Prevalence of cocaine use in 2010 (UNODC). Source: UNODC estimates based on annual report questionnaire data and other official sources. The bound-aries and names shown and the designations used on this map do not imply official endorsement or acceptance by the United Nations. Final boundary between the Republic of Sudan and the Republic of South Sudan has not yet been determined. Dashed lines represent undermined bound-aries. Dotted line represents approximately the line of Control in Jammu and Kashmir agreed upon by India and Pakistan. The final status of Jammu and Kashmir has not yet been agreed upon by the parties. The final boundary between the Republic of Sudan and the Republic of South Sudan has not yet been determined.

FIGURE 2

The sequence of events that leads to progression toward HIV associated Neurocognitive Disorders (HAND) during cocaine abuse, cocaine + HIV infection and HIV infection alone.
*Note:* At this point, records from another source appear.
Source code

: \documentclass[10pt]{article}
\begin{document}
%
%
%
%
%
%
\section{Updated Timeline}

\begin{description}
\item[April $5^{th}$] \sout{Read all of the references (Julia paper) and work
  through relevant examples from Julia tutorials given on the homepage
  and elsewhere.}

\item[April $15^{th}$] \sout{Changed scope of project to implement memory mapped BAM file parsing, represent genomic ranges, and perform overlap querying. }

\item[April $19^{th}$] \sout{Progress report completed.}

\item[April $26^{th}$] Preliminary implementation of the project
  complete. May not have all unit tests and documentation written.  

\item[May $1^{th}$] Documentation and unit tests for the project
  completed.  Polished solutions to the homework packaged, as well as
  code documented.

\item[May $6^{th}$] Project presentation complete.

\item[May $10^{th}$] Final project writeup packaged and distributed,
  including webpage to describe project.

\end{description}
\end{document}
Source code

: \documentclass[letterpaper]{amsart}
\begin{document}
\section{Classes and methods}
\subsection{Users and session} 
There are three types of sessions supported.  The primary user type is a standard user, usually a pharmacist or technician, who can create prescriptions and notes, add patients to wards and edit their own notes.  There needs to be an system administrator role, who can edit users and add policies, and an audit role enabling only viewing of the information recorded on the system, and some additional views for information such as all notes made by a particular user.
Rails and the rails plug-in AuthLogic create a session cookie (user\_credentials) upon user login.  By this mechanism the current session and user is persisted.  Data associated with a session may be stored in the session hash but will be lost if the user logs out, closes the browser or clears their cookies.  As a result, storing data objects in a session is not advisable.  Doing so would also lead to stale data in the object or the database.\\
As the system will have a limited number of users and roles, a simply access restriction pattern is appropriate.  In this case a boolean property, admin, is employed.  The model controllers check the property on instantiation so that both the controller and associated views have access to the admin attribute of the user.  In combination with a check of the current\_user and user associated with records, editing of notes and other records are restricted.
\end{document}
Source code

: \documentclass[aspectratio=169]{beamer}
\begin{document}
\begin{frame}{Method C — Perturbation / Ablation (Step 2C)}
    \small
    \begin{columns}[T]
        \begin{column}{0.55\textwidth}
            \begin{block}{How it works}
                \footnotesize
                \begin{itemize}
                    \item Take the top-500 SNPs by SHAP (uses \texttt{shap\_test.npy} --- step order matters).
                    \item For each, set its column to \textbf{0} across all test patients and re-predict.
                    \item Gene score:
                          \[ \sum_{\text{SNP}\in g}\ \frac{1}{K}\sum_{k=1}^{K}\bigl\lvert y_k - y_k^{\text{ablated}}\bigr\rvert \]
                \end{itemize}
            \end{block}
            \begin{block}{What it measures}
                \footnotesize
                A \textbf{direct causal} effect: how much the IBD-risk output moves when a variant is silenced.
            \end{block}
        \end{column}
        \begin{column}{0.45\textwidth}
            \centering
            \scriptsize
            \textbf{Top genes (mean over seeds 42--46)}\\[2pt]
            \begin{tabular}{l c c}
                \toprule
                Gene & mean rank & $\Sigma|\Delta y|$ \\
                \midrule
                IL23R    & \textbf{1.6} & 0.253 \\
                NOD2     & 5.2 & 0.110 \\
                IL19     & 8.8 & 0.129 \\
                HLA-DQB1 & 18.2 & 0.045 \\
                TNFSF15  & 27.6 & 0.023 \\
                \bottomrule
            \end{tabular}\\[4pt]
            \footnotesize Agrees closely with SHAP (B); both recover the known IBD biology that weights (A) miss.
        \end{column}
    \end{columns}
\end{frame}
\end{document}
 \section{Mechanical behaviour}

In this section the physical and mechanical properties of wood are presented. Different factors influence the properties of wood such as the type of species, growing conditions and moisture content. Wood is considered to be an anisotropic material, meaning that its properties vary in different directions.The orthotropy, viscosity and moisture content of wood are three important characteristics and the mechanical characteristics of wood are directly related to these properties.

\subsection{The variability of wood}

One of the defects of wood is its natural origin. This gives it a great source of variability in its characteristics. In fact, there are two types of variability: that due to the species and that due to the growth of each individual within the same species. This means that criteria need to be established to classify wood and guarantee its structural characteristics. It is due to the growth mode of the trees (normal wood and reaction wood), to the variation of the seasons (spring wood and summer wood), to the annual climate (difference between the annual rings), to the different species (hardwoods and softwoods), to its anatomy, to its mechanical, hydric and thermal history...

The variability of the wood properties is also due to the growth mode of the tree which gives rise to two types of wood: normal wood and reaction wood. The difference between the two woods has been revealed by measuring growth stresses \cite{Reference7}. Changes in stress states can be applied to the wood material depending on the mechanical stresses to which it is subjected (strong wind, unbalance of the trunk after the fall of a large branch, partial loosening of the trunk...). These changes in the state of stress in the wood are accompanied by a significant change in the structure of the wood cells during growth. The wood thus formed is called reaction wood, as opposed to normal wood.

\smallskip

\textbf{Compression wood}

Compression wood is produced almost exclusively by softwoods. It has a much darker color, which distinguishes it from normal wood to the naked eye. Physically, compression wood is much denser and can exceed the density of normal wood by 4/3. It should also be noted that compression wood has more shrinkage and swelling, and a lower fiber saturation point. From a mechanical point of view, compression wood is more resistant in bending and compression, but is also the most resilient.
Drug abuse (Cocaine) leads to the formation of platelet monocyte complexes (PMCs) which crosses transendothelial barrier and cause neuroinflammation, which possibly results in HAND. Along with the PMCs formation, cocaine also induces neuronal apoptosis by triggering viral products such as Tat and gp120, and potentiates astrocyte toxicity after activation by HIV gp120. gp120 is necessary for the viral infectivity, enhances neurotoxicity via inducible nitric oxide synthesis, and causes cellular oxidative stress which increasingly affects the CNS. It also alters the host glutamate pathway signaling, which interacts with cellular receptor, directing secretion of cytokines and finally affecting the neurons. Cocaine along with gp120 synergistically increases neuronal toxicity by the increase in the activity of caspase-3, increase in reactive oxygen species and loss of mitochondrial potential. Cocaine and gp120 are capable of eliciting signaling transduction pathways in neurons, involving mitochondrial membrane potential loss, oxidative stress, activation of JNK, p38, and ERK/MAPK pathways, and results in downstream activation of NF-κB that leads to HAND.

FIGURE 3

Mechanism of Dopamine reuptake by DAT receptor (A) and blocking of the DAT receptor by cocaine and HIV Tat protein (B). (A). Dopamine, transmits brain signals by flowing from presynaptic neuron into the synaptic cleft and attaching to a receptor (DRD 1,5, and DRD 2,3,4) on postsynaptic neuron. In general, excess dopamine is recycled into the presynaptic neuron by a dopamine transporter (DAT) on the surface of the presynaptic neuron. The recycled dopamine is then degraded into homovanillic acid via monoamine oxidase (MOA). (B-a). In this case of cocaine drug abuse, the drug (cocaine) attaches to the DAT and blocks the normal recycling of dopamine, causing an increase of dopamine levels in the spaces between neurons that lead to inflammation. (B-b). The dopamine recycling is also inhibited by the Tat protein of HIV by bringing about conformational changes in DAT. The high concentration of dopamine in the synaptic cleft causes inflammation.